(Records from a data collection)
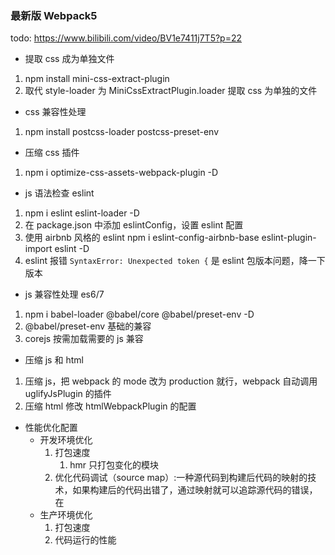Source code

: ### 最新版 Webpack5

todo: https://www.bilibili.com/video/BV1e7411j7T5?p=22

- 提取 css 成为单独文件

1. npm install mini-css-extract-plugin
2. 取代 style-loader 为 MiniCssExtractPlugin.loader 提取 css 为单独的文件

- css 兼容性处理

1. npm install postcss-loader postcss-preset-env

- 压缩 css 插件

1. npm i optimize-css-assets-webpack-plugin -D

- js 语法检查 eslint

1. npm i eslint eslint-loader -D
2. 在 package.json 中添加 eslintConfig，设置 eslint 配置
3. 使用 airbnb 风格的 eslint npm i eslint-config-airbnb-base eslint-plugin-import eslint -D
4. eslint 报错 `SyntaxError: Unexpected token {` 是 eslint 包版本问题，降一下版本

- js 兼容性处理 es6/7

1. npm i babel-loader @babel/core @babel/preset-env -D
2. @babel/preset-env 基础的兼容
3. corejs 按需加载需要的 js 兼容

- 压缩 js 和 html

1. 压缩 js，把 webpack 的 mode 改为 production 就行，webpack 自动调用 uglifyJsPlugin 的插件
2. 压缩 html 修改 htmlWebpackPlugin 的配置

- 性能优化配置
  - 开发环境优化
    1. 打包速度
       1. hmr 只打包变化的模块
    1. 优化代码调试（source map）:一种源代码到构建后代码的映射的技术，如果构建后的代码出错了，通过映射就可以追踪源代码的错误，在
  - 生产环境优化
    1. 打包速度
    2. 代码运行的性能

* * *

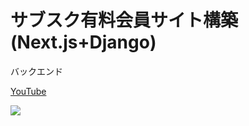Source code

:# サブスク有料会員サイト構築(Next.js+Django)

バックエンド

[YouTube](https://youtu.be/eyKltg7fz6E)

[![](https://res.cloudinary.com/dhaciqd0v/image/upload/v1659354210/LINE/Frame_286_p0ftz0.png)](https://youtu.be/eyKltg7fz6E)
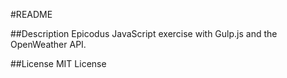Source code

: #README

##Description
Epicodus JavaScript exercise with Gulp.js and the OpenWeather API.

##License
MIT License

---

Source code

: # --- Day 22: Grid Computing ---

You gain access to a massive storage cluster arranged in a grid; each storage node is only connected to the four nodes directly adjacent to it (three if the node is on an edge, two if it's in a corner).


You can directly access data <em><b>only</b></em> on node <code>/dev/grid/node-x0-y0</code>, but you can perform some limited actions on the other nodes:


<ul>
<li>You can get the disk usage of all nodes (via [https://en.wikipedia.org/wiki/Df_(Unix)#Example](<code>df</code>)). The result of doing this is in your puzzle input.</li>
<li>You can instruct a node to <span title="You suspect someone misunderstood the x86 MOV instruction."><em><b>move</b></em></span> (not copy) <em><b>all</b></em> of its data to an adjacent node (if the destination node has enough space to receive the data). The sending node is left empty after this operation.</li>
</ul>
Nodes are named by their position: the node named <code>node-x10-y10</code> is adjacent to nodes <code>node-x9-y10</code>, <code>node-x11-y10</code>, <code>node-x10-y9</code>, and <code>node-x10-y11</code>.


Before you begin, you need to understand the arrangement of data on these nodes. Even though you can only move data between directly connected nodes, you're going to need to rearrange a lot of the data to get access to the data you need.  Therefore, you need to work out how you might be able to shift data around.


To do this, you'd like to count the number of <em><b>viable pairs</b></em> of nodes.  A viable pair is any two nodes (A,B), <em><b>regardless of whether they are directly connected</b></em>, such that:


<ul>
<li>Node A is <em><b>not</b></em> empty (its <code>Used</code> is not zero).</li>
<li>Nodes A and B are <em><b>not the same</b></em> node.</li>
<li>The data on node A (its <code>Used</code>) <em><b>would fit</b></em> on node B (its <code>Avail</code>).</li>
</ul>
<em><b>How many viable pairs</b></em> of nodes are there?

## YOUR GOAL
Look above and copy only the lines from the one holding "[YouTube](https://youtu.be/eyKltg7fz6E)" to the one holding "MIT License", both included, exactly, minus the pictures.

## EXPECTED OUTPUT
[YouTube](https://youtu.be/eyKltg7fz6E)

[![](https://res.cloudinary.com/dhaciqd0v/image/upload/v1659354210/LINE/Frame_286_p0ftz0.png)](https://youtu.be/eyKltg7fz6E)
Source code

: #README

##Description
Epicodus JavaScript exercise with Gulp.js and the OpenWeather API.

##License
MIT License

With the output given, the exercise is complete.